Interest will be compounded and credited to the Fixed Account at a daily rate
equivalent to the effective annual interest rate as determined by Us.  The rate
will never be less than the Net Interest Rate of 3%.  Additional amounts may be
credited by Us for the guaranteed interest periods shown on the Contract
Specifications page.

From time to time, We may offer customers special interest rates.





L-14660                               1                           TIC Ed. 1-96
<PAGE>   2
- --------------------------------------------------------------------------------
         TRANSFERS BETWEEN THE UNDERLYING FUNDS AND THE FIXED ACCOUNT
- --------------------------------------------------------------------------------

Amounts may generally be transferred from the Underlying Funds to the Fixed
Account at any time. Amounts may be transferred from the Fixed Account to the
Underlying Funds as described on the Contract Specifications page.  No
transfers will be allowed between the Fixed Account and any Competing Fund in
the Plan.  Amounts previously transferred from the Fixed Account to the
Underlying Funds may not be transferred back to the Fixed Account or any
Competing Fund for a period of at least 3 months from the date of transfer.  We
reserve the right to limit the number of transfers and percentage of Cash
Value, as shown on the Contract Specifications page, to be transferred from the
Fixed Account to the Underlying Funds and to contracts not issued by Us.  The
minimum number of transfers allowed would be one in any six-month period.

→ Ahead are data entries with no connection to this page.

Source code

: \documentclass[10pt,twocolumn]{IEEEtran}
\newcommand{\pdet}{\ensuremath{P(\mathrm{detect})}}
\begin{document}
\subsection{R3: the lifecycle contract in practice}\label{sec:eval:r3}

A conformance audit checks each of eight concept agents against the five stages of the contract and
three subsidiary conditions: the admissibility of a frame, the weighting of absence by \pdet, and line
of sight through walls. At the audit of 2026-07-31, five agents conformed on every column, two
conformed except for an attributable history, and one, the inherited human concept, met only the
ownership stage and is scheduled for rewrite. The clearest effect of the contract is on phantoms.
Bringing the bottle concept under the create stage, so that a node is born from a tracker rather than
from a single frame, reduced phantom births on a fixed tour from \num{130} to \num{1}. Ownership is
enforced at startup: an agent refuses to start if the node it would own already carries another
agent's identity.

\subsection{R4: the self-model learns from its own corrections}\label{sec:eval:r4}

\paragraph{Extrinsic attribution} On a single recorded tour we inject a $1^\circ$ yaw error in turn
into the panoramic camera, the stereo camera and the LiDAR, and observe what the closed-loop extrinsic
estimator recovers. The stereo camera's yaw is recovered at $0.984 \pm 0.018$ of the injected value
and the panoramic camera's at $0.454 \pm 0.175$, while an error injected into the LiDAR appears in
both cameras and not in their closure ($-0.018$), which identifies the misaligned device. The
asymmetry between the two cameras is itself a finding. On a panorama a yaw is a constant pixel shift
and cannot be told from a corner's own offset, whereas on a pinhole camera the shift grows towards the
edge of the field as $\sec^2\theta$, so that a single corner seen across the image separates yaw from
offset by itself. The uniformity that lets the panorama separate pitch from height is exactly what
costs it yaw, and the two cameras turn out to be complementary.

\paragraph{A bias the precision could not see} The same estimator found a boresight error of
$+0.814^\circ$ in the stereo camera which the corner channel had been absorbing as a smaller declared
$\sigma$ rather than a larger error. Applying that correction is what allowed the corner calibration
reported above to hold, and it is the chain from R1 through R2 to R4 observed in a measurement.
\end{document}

- --------------------------------------------------------------------------------
      TRANSFERS BETWEEN CONTRACTS NOT ISSUED BY US AND THE FIXED ACCOUNT
- --------------------------------------------------------------------------------

At Your Written Request, We will make available the Cash Surrender Value of the
Fixed Account for transfer to contracts not issued by Us, subject to the
restrictions on the Contract Specifications page.

- --------------------------------------------------------------------------------
     TRANSFERS BETWEEN OTHER CONTRACTS ISSUED BY US AND THE FIXED ACCOUNT
- --------------------------------------------------------------------------------

Under specific conditions, We may allow You to transfer funds held by You in
another group annuity contract issued by Us to the Fixed Account without
incurring deferred  sales charges or surrender charges to the funds being
transferred. Once the transfer is complete and We have established an account
for You at Your direction, new deferred sales charges or surrender charges may
apply to the Fixed Account as shown on the Contract Specifications page.

We may also allow You, under specific conditions, to transfer funds held by You
for a Participant in the Fixed Account to another contract issued by Us without
incurring the deferred sales charge or surrender charge shown on the Contract
Specifications page to the funds being transferred.  Once the transfer is
complete and We have established a new account for the Participant at Your
direction, new deferred sales charges or surrender charges may apply to the new
contract in accordance with the provisions of such contract.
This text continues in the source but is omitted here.